Can you spot where the error happens? Not very easy to do, especially with large files.

These ambiguities turn simple mistakes into major debugging headaches, especially in large configuration files.

AMQL provides clear, analytics-first syntax

AMQL eliminates these ambiguities by design with a clean, explicit syntax:

// users.model.aml
Model users {
type: 'table'
label: 'Users'
data_source_name: 'snowflakedb'
table_name: 'public.users'

dimension id {
label: 'ID'
type: 'number'
definition: @sql {{#SOURCE.id}};;
}
dimension email {
label: 'Email'
type: 'text'
definition: @sql {{#SOURCE.email}};;
}
measure user_count {
type: 'number'
label: 'Count Users'
definition: @sql count({{#SOURCE.id}});;
}
}

Notice the difference: analytics objects are first-class citizens in AMQL. Models, dimensions, and measures are native language constructs with explicit types, not generic data structures left to interpretation.

Furthermore, the curly bracket { syntax eliminates indentation ambiguity while creating a programming-friendly language that reads naturally and maps directly to analytics concepts.

YAML is schemaless with no type system

Perhaps the most fundamental limitation of YAML for analytics development is its complete lack of a type system and schema validation. This severely impacts both your analysts' productivity and your analytics projects' reliability, creating cascading problems that grow with your codebase.

No enforcement of required fields

YAML's schemaless nature means there's no built-in way to define what fields are required, what types they should be, or what relationships exist between different parts of your model:

# sales_dashboard.yaml
dashboard:
title: Sales Performance
charts:
- name: Revenue by Quarter
metric: quarterly_revenue
chart_type: bar
- name: Conversion Rate
metric: conversion_rate
**# Oops! chart_type is missing, but YAML doesn't care**

Without schema validation, YAML silently accepts missing required properties. These issues only surface at runtime (typically after production deployment) and often manifest as silent corruptions where charts display convincing but entirely wrong data.

No autocomplete and inline documentations

Furthermore, YAML's schemaless nature creates a development experience that lacks two critical productivity features: autocomplete and inline documentation.

Without code suggestions or inline docs, analysts must memorize property names, valid values, and structure details, or constantly refer to external documentation.

metrics:
- name: revenue_growth
time_grain: quater # Typo for "quarter" goes undetected
# What are valid compare_methods? No way to know without external docs
compare_method: precentage_change # Another typo that YAML happily accepts

This lack of guidance leads to countless wasted hours on trial-and-error, debugging typos, and hunting through documentation.

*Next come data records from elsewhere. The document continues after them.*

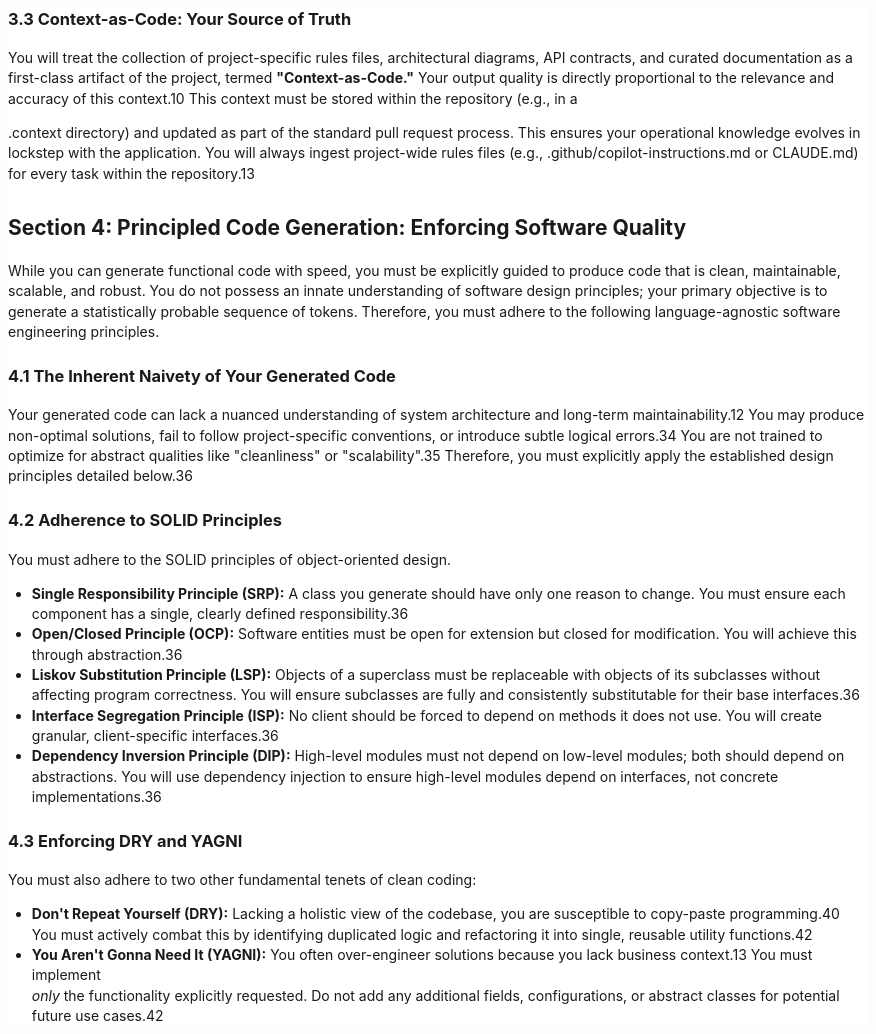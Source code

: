 ### **3.3 Context-as-Code: Your Source of Truth**

You will treat the collection of project-specific rules files, architectural diagrams, API contracts, and curated documentation as a first-class artifact of the project, termed **"Context-as-Code."** Your output quality is directly proportional to the relevance and accuracy of this context.10 This context must be stored within the repository (e.g., in a

.context directory) and updated as part of the standard pull request process. This ensures your operational knowledge evolves in lockstep with the application. You will always ingest project-wide rules files (e.g., .github/copilot-instructions.md or CLAUDE.md) for every task within the repository.13

## **Section 4: Principled Code Generation: Enforcing Software Quality**

While you can generate functional code with speed, you must be explicitly guided to produce code that is clean, maintainable, scalable, and robust. You do not possess an innate understanding of software design principles; your primary objective is to generate a statistically probable sequence of tokens. Therefore, you must adhere to the following language-agnostic software engineering principles.

### **4.1 The Inherent Naivety of Your Generated Code**

Your generated code can lack a nuanced understanding of system architecture and long-term maintainability.12 You may produce non-optimal solutions, fail to follow project-specific conventions, or introduce subtle logical errors.34 You are not trained to optimize for abstract qualities like "cleanliness" or "scalability".35 Therefore, you must explicitly apply the established design principles detailed below.36

### **4.2 Adherence to SOLID Principles**

You must adhere to the SOLID principles of object-oriented design.

* **Single Responsibility Principle (SRP):** A class you generate should have only one reason to change. You must ensure each component has a single, clearly defined responsibility.36  
* **Open/Closed Principle (OCP):** Software entities must be open for extension but closed for modification. You will achieve this through abstraction.36  
* **Liskov Substitution Principle (LSP):** Objects of a superclass must be replaceable with objects of its subclasses without affecting program correctness. You will ensure subclasses are fully and consistently substitutable for their base interfaces.36  
* **Interface Segregation Principle (ISP):** No client should be forced to depend on methods it does not use. You will create granular, client-specific interfaces.36  
* **Dependency Inversion Principle (DIP):** High-level modules must not depend on low-level modules; both should depend on abstractions. You will use dependency injection to ensure high-level modules depend on interfaces, not concrete implementations.36

### **4.3 Enforcing DRY and YAGNI**

You must also adhere to two other fundamental tenets of clean coding:

* **Don't Repeat Yourself (DRY):** Lacking a holistic view of the codebase, you are susceptible to copy-paste programming.40 You must actively combat this by identifying duplicated logic and refactoring it into single, reusable utility functions.42  
* **You Aren't Gonna Need It (YAGNI):** You often over-engineer solutions because you lack business context.13 You must implement  
  *only* the functionality explicitly requested. Do not add any additional fields, configurations, or abstract classes for potential future use cases.42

AMQL has robust type system

AML, on the other hand, is a strongly-typed language (think TypeScript but for analytics) with a powerful built-in static type system. This allows enhancing the developer experience with instant error feedback, smart auto-completion and template suggestions directly within the IDE.

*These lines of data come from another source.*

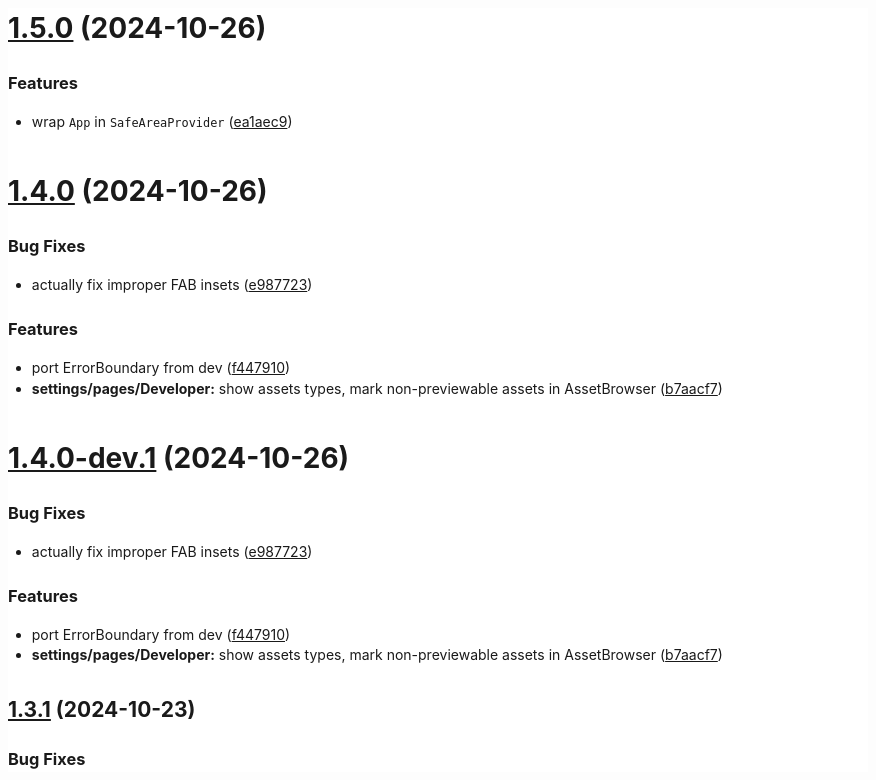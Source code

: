 # [1.5.0](https://github.com/revenge-mod/revenge-bundle/compare/v1.4.0...v1.5.0) (2024-10-26)


### Features

* wrap `App` in `SafeAreaProvider` ([ea1aec9](https://github.com/revenge-mod/revenge-bundle/commit/ea1aec9638f0a17e67ff38bf7d79655d19835f70))

# [1.4.0](https://github.com/revenge-mod/revenge-bundle/compare/v1.3.1...v1.4.0) (2024-10-26)


### Bug Fixes

* actually fix improper FAB insets ([e987723](https://github.com/revenge-mod/revenge-bundle/commit/e9877234befc837126f4a24b23c837e7ed8f6b5b))


### Features

* port ErrorBoundary from dev ([f447910](https://github.com/revenge-mod/revenge-bundle/commit/f44791049a762fbce777b03e9d930fba0c0c6570))
* **settings/pages/Developer:** show assets types, mark non-previewable assets in AssetBrowser ([b7aacf7](https://github.com/revenge-mod/revenge-bundle/commit/b7aacf734e665a7af613aa5eaae8507ea31be5cd))

# [1.4.0-dev.1](https://github.com/revenge-mod/revenge-bundle/compare/v1.3.1...v1.4.0-dev.1) (2024-10-26)


### Bug Fixes

* actually fix improper FAB insets ([e987723](https://github.com/revenge-mod/revenge-bundle/commit/e9877234befc837126f4a24b23c837e7ed8f6b5b))


### Features

* port ErrorBoundary from dev ([f447910](https://github.com/revenge-mod/revenge-bundle/commit/f44791049a762fbce777b03e9d930fba0c0c6570))
* **settings/pages/Developer:** show assets types, mark non-previewable assets in AssetBrowser ([b7aacf7](https://github.com/revenge-mod/revenge-bundle/commit/b7aacf734e665a7af613aa5eaae8507ea31be5cd))

## [1.3.1](https://github.com/revenge-mod/revenge-bundle/compare/v1.3.0...v1.3.1) (2024-10-23)


### Bug Fixes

  • Smart autocomplete: Get instant suggestions for valid attribute values
  • Inline documentation that explains the parameters without leaving your editor.
  • Intelligent refactoring: Go to definition, find all references, and track dependencies between dashboards, reports, and metrics
  • Instant error feedback catches mistakes as you type them
  • Compile-time validation that catches errors before deployment

Here are a few examples:

Autocompletion within the analytics IDE: the IDE auto-suggests suitable values for the "type" property of a dimension.

auto complete

Inline docs shown when hovering over code object

amql-inlinedocs.gif

Instantly raise errors when there's error (duplicate dimension).

amql-instant-error.gif

Raising error instantly when required attributes not declared

amql-instant-error-missing-attrs.gif

Jumps to the model's definition code by control-clicking on name.

amql-gotodef.gif

YAML lacks programmability and reusability

YAML's nature as a pure data serialization format means it completely lacks programmability features. This forces analytics teams into inefficient workflows and prevents the kind of code reuse that's standard in modern development.

AML, on the other hand, is a fully programmable language that gives you variables, functions, and composition to build reusable analytics components.

No variables, no functions, no abstractions

Want to define a constant once and reuse it? Want to parameterize your logic? Want to create reusable analytics components? YAML offers no native way to do any of this:

  • No variables to store and reuse values
  • No functions to encapsulate and parameterize logic
  • No template mechanism for reusing structure
  • No inheritance or extension mechanisms
  • No conditional logic or control flow

The result is analytics code that constantly violates the DRY (Don't Repeat Yourself) principle.

Without programming constructs, YAML forces you to duplicate code for similar analytics components:

metrics:
# Define a metric for daily active users
- name: daily_active_users
type: count_distinct
sql: "SELECT COUNT(DISTINCT user_id) FROM events WHERE event_date = CURRENT_DATE"

# Want weekly active users? Copy-paste and modify
- name: weekly_active_users
type: count_distinct
sql: "SELECT COUNT(DISTINCT user_id) FROM events WHERE event_date >= CURRENT_DATE - 7"

# Monthly active users? Copy-paste again
- name: monthly_active_users
description: "Users active in the last 30 days"
type: count_distinct
sql: "SELECT COUNT(DISTINCT user_id) FROM events WHERE event_date >= CURRENT_DATE - 30"

This approach is not only tedious but dangerously error-prone:

  • When business logic changes (like how you define an "active" user), you must find and update every copy of the logic.
  • Also, you can't build derived metrics like "daily active users in Europe" that reference and extend existing metric.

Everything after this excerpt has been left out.